Thirdly, it is enormously expensive to move from prototype therapy to clinical availability through the regulatory gauntlet. That is well understood, and it is why most people think of medical research as fantastically expensive. But it is not. Building prototypes is cheap. Early stage research and investigation can be so cheap that it can be crowdfunded by ordinary people like you and I. It is the testing required to prove reasonable safety for clinical translation of a prototype therapy that is merely ordinarily expensive. Then it is the over the top regulatory compliance that is par for the course in the US and Europe that drives the cost through the roof, restricts all meaningful clinical development inside the system to the entrenched Big Pharma interests, and ensures that all too many lines of research are never developed, and never even fully researched, as they cannot be cost-effective.
This is why I point out the strategy of open licensing and medical tourism. Build the prototype, then give it away and undergo the treatment yourself. We live in a world in which the BioViva CEO can be (probably) the first human to undergo a particular gene therapy with good animal data, and get that done for a low six figure cost or less.
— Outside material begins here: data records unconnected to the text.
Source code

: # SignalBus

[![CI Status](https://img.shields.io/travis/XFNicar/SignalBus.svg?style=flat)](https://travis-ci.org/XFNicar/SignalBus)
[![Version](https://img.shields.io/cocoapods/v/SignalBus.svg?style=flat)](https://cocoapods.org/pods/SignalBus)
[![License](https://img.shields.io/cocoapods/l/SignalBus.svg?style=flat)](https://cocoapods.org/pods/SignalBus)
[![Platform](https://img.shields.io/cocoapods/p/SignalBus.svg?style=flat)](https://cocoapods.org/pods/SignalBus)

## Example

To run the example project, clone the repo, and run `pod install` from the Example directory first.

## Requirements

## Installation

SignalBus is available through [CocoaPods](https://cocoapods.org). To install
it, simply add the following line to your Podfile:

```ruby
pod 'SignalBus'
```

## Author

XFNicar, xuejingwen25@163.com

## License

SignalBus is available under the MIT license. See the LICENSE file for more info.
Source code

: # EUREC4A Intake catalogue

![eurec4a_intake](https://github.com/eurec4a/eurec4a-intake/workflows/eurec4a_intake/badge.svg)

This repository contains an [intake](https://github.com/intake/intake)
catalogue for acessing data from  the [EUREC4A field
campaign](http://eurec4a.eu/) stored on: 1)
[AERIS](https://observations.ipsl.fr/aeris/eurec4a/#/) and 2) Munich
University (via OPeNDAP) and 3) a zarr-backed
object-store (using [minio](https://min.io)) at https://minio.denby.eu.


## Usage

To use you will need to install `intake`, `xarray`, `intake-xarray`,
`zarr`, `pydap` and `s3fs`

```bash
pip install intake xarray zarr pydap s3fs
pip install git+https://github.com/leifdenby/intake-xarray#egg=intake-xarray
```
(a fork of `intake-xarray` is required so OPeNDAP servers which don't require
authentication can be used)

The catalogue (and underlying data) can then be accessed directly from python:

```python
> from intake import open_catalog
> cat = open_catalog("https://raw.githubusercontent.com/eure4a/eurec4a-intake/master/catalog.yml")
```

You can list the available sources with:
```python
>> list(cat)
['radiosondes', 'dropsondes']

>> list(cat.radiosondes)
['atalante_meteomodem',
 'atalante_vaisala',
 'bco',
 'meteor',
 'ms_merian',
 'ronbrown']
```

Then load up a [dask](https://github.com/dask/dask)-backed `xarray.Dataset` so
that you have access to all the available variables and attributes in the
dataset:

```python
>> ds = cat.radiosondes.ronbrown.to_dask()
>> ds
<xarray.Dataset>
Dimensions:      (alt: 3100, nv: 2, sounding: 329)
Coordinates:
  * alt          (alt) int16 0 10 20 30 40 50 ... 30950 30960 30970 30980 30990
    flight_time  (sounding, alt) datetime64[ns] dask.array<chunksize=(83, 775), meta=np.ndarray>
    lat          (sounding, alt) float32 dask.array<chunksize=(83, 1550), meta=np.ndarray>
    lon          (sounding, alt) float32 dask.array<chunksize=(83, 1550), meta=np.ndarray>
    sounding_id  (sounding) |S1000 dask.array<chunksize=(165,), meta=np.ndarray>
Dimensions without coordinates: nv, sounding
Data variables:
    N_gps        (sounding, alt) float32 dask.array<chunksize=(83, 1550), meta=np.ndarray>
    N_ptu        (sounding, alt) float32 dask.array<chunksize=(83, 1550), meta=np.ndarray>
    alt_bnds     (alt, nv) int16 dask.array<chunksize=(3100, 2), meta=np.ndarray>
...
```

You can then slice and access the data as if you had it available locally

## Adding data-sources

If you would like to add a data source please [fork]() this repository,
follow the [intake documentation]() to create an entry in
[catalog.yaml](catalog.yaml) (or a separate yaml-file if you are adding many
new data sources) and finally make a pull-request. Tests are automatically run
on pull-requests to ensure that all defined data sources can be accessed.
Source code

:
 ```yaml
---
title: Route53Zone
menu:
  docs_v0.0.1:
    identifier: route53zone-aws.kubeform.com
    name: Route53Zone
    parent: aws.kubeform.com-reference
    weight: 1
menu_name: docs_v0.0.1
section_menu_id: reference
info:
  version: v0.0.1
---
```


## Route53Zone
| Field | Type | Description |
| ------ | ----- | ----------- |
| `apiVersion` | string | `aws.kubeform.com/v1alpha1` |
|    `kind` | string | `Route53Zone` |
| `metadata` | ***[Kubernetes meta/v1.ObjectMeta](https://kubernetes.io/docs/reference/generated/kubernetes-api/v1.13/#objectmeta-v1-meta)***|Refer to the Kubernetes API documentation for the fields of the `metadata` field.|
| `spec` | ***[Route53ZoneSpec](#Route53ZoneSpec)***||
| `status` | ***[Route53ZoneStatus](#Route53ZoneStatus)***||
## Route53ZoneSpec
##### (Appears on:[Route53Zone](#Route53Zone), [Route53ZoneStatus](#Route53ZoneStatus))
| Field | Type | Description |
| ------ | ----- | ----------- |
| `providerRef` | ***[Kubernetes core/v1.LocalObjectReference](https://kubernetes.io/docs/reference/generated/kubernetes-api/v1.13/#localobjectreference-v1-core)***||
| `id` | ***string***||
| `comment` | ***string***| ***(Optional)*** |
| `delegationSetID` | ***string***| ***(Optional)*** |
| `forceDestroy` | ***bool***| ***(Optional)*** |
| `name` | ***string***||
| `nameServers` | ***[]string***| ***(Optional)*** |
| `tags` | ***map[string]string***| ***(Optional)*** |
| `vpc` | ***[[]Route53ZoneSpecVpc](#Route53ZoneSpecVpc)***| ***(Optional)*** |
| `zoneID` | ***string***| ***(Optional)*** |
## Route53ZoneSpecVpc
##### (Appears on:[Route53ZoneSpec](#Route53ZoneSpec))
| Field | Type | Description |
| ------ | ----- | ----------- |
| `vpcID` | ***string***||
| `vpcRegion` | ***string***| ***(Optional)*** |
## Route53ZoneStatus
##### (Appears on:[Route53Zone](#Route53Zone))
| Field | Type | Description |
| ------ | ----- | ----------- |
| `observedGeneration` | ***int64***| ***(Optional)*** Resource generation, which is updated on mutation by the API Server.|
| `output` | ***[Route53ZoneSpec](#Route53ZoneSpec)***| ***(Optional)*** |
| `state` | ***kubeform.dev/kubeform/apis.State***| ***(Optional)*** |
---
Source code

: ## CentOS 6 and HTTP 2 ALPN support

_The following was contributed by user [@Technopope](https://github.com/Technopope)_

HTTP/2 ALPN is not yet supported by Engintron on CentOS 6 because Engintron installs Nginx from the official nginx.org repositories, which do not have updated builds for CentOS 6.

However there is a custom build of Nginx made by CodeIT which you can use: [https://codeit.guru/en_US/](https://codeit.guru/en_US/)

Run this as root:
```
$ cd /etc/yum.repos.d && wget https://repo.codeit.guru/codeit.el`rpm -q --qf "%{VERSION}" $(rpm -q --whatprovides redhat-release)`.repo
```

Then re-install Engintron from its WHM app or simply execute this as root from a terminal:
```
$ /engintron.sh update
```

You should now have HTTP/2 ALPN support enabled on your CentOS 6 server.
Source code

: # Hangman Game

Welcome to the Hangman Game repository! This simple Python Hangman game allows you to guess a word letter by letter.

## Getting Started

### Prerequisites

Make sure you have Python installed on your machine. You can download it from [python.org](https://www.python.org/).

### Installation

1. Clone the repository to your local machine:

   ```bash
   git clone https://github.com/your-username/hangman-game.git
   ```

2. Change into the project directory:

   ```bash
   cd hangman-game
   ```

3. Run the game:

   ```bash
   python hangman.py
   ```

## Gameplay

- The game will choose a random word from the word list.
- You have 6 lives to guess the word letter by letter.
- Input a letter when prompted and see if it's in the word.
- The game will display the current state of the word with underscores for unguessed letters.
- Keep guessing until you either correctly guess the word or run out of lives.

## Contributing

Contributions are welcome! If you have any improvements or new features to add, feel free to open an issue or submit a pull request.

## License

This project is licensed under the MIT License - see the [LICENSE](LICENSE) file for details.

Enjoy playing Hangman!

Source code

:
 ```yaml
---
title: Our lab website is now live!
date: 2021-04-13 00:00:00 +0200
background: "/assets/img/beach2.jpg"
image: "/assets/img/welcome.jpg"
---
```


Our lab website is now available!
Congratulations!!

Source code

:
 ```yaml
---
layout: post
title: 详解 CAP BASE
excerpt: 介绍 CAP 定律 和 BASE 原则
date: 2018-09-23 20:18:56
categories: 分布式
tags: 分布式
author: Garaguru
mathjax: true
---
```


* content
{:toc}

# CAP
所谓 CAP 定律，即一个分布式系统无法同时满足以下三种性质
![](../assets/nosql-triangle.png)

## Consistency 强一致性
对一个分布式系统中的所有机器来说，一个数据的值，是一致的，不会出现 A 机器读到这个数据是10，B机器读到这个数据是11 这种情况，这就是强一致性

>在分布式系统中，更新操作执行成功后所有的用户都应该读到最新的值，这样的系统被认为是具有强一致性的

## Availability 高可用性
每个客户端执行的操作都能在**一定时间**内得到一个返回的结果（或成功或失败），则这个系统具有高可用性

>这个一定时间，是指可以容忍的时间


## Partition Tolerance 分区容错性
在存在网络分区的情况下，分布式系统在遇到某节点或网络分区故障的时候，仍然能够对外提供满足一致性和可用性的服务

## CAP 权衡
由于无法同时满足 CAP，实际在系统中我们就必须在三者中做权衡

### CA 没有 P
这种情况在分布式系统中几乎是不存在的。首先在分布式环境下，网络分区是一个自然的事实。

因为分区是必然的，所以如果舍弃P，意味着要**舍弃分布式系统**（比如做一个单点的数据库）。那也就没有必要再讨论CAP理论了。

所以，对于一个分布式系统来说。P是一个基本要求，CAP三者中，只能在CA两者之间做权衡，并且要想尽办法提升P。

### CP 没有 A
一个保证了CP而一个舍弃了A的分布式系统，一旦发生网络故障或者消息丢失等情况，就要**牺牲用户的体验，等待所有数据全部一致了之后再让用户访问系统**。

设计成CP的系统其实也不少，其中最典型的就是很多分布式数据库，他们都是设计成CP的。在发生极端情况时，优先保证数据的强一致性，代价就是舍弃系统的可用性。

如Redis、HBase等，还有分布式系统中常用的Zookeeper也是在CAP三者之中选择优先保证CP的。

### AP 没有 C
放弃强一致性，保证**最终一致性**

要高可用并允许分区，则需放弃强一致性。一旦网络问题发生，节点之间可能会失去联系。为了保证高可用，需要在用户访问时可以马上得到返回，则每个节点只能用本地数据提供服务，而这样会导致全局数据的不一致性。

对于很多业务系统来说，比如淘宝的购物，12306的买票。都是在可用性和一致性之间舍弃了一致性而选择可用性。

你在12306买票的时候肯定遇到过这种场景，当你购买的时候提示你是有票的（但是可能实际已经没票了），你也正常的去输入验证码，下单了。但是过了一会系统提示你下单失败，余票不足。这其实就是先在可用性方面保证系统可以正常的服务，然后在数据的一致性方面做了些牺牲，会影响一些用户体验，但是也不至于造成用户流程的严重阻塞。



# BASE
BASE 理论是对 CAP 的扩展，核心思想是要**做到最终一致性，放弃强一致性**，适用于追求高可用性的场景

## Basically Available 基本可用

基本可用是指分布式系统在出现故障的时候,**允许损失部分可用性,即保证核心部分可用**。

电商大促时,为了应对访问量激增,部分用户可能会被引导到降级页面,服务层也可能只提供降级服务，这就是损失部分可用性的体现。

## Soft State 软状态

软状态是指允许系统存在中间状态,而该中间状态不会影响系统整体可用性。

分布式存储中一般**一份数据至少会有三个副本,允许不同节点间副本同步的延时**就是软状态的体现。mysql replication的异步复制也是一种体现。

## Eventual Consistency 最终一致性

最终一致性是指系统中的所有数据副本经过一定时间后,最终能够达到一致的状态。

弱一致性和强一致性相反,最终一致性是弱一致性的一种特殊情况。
Regulation and its tremendous costs are not needed to produce a treatment that can be judged safe enough to risk - and that choice of safety should be up to the individual in any case. Again, however, near all of the people with the money to do this sort of thing from scratch, and with a condition that might be treated, don't see things this way. Wealth doesn't magically grant knowledge or wisdom. They, like most people, view medicine as an enormously expensive undertaking, far beyond their ability to move the needle, where they think of it as something that can be influenced at all.